I'm so excited for the fall, the older I get the more I love the changing of the seasons; so much good comfort food to be made, so many new recipes to try. What better way to spend a rainy cold Sunday than baking and filling the house with delicious aromas? I think I'll be making black bean soup, crusty bread with garlic, granola for the week and perhaps an oatmeal cake (my mom's recipe and my favorite "fall" taste).
For now though, I will leave you with a taste of summer; a recipe for Cherry Tomato Quinoa. It's something we threw together last week for dinner - quick, easy and delicious. A great recipe for all your garden fresh tomatoes!
Cherry Tomato Quinoa
- 3 cups cooked couscous* (we used quinoa)

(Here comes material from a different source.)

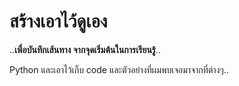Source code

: # สร้างเอาไว้ดูเอง

 ..**เพื่อบันทึกเส้นทาง จากจุดเริ่มต้นในการเรียนรู้**.. 
 
Python และเอาไว้เก็บ code และตัวอย่างที่ผมพบเจอมาจากที่ต่างๆ..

- 1/2 a basket of cherry tomatoes, halved
- 1 medium cucumber, peeled and cut into 1/4-inch pieces
- 1 cup cooked chickpeas (we used canellini)
- 1 lemon, cut in half
- 1 lime, cut in half
- about 1/4 cup extra virgin olive oil (we didn't use this much)
- fine grain sea saltf
- reshly ground pepper
- 1/3 cup basil or cilantro, chopped (we used basil)
- 1/3 cup feta cheese, crumbled
Combine the quinoa, tomatoes, cucumber, and chickpeas in a large bowl. Squeeze the lemon and lime juice directly into the bowl, add the olive oil, salt and pepper - adjust amounts to your liking. Toss well.
Add the basil and feta and toss gently until it is evenly dispersed.